__Input for this task__.

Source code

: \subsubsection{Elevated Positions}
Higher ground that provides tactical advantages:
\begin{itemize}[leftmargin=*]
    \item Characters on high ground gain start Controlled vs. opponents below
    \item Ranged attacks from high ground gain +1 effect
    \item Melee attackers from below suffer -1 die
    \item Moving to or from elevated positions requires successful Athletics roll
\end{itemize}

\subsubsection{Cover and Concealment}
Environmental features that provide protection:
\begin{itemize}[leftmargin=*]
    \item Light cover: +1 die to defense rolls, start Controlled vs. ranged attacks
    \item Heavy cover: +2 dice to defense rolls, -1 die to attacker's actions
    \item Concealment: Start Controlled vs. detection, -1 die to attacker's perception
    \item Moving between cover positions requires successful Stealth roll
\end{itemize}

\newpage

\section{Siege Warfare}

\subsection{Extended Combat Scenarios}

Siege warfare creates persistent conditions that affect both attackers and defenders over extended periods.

---

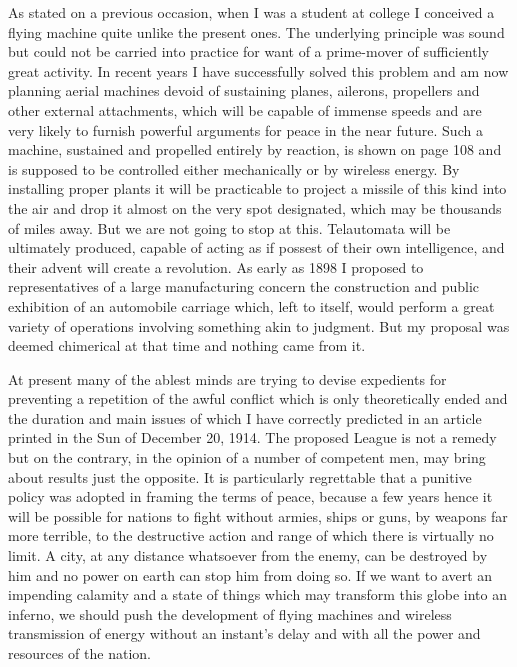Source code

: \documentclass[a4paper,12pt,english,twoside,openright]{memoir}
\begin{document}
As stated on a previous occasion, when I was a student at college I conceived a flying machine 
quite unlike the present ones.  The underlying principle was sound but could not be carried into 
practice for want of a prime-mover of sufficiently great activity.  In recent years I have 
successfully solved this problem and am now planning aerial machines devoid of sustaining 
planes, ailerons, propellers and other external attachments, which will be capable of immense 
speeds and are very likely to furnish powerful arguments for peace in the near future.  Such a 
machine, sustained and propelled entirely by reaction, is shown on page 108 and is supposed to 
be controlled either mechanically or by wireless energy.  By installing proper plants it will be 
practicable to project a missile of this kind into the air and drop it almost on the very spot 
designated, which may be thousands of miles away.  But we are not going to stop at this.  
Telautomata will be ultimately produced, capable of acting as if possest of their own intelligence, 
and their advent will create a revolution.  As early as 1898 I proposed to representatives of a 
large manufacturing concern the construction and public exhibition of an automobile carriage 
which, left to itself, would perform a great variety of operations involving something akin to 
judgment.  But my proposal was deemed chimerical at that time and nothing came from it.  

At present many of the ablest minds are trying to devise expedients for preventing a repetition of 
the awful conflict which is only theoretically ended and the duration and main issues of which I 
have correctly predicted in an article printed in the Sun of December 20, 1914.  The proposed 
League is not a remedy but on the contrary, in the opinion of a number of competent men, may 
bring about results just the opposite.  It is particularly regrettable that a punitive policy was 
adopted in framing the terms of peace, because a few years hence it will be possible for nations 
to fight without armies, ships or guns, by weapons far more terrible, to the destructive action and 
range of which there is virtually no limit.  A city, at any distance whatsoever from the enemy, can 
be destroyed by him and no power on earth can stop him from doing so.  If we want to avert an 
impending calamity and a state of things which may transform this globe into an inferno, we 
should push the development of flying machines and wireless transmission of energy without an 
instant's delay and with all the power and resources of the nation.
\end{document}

__Task to carry out__. Across the whole listing, show each line where the word "without" occurs.

__Completed task__.
to fight without armies, ships or guns, by weapons far more terrible, to the destructive action and 
should push the development of flying machines and wireless transmission of energy without an 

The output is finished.